Excerpts from a dataset:
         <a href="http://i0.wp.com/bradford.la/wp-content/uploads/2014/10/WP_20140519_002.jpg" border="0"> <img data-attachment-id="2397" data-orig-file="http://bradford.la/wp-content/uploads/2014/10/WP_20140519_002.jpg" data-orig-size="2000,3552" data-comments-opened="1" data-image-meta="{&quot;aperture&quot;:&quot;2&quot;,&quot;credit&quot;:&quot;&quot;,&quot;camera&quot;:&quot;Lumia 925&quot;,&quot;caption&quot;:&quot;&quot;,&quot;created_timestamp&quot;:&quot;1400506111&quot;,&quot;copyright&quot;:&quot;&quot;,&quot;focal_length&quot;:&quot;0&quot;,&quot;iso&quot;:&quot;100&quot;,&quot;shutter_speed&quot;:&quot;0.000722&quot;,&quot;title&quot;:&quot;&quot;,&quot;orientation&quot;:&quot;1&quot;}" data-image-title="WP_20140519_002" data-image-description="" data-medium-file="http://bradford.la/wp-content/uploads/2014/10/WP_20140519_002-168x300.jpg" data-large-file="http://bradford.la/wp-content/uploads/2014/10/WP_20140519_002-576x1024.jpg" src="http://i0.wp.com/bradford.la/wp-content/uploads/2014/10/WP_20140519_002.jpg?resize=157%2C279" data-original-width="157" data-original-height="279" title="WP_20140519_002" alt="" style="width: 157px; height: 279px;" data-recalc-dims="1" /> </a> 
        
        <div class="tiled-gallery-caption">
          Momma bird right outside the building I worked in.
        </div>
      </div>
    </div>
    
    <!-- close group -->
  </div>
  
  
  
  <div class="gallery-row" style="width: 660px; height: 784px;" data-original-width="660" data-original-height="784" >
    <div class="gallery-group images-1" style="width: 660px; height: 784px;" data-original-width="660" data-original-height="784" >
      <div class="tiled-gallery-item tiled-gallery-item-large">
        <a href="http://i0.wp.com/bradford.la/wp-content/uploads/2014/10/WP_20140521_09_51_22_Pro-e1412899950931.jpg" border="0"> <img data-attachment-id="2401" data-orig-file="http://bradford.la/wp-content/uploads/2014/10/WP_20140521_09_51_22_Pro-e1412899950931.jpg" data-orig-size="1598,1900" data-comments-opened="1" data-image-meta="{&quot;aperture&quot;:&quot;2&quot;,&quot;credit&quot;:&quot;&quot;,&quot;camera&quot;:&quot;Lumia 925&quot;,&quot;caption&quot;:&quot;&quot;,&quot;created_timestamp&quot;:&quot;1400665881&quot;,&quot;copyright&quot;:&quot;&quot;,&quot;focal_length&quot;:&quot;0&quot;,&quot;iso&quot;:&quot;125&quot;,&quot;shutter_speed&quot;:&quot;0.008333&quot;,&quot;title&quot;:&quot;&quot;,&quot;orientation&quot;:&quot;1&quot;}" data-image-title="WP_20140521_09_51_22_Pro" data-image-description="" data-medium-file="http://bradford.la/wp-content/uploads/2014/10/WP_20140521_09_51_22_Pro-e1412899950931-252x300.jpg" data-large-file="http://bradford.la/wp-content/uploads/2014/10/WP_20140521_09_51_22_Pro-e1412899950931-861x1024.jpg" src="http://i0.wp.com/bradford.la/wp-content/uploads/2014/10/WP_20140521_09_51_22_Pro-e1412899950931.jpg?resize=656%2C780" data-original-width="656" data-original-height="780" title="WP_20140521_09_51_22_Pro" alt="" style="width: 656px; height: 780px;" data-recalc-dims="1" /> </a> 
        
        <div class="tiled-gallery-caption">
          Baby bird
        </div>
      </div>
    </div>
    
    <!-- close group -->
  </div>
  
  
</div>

## Work to complete
After the last line of the data, restate all the entries verbatim.

## Completed task
         <a href="http://i0.wp.com/bradford.la/wp-content/uploads/2014/10/WP_20140519_002.jpg" border="0"> <img data-attachment-id="2397" data-orig-file="http://bradford.la/wp-content/uploads/2014/10/WP_20140519_002.jpg" data-orig-size="2000,3552" data-comments-opened="1" data-image-meta="{&quot;aperture&quot;:&quot;2&quot;,&quot;credit&quot;:&quot;&quot;,&quot;camera&quot;:&quot;Lumia 925&quot;,&quot;caption&quot;:&quot;&quot;,&quot;created_timestamp&quot;:&quot;1400506111&quot;,&quot;copyright&quot;:&quot;&quot;,&quot;focal_length&quot;:&quot;0&quot;,&quot;iso&quot;:&quot;100&quot;,&quot;shutter_speed&quot;:&quot;0.000722&quot;,&quot;title&quot;:&quot;&quot;,&quot;orientation&quot;:&quot;1&quot;}" data-image-title="WP_20140519_002" data-image-description="" data-medium-file="http://bradford.la/wp-content/uploads/2014/10/WP_20140519_002-168x300.jpg" data-large-file="http://bradford.la/wp-content/uploads/2014/10/WP_20140519_002-576x1024.jpg" src="http://i0.wp.com/bradford.la/wp-content/uploads/2014/10/WP_20140519_002.jpg?resize=157%2C279" data-original-width="157" data-original-height="279" title="WP_20140519_002" alt="" style="width: 157px; height: 279px;" data-recalc-dims="1" /> </a> 
        
        <div class="tiled-gallery-caption">
          Momma bird right outside the building I worked in.
        </div>
      </div>
    </div>
    
    <!-- close group -->
  </div>
  
  
  
  <div class="gallery-row" style="width: 660px; height: 784px;" data-original-width="660" data-original-height="784" >
    <div class="gallery-group images-1" style="width: 660px; height: 784px;" data-original-width="660" data-original-height="784" >
      <div class="tiled-gallery-item tiled-gallery-item-large">
        <a href="http://i0.wp.com/bradford.la/wp-content/uploads/2014/10/WP_20140521_09_51_22_Pro-e1412899950931.jpg" border="0"> <img data-attachment-id="2401" data-orig-file="http://bradford.la/wp-content/uploads/2014/10/WP_20140521_09_51_22_Pro-e1412899950931.jpg" data-orig-size="1598,1900" data-comments-opened="1" data-image-meta="{&quot;aperture&quot;:&quot;2&quot;,&quot;credit&quot;:&quot;&quot;,&quot;camera&quot;:&quot;Lumia 925&quot;,&quot;caption&quot;:&quot;&quot;,&quot;created_timestamp&quot;:&quot;1400665881&quot;,&quot;copyright&quot;:&quot;&quot;,&quot;focal_length&quot;:&quot;0&quot;,&quot;iso&quot;:&quot;125&quot;,&quot;shutter_speed&quot;:&quot;0.008333&quot;,&quot;title&quot;:&quot;&quot;,&quot;orientation&quot;:&quot;1&quot;}" data-image-title="WP_20140521_09_51_22_Pro" data-image-description="" data-medium-file="http://bradford.la/wp-content/uploads/2014/10/WP_20140521_09_51_22_Pro-e1412899950931-252x300.jpg" data-large-file="http://bradford.la/wp-content/uploads/2014/10/WP_20140521_09_51_22_Pro-e1412899950931-861x1024.jpg" src="http://i0.wp.com/bradford.la/wp-content/uploads/2014/10/WP_20140521_09_51_22_Pro-e1412899950931.jpg?resize=656%2C780" data-original-width="656" data-original-height="780" title="WP_20140521_09_51_22_Pro" alt="" style="width: 656px; height: 780px;" data-recalc-dims="1" /> </a> 
        
        <div class="tiled-gallery-caption">
          Baby bird
        </div>
      </div>
    </div>
    
    <!-- close group -->
  </div>
  
  
</div>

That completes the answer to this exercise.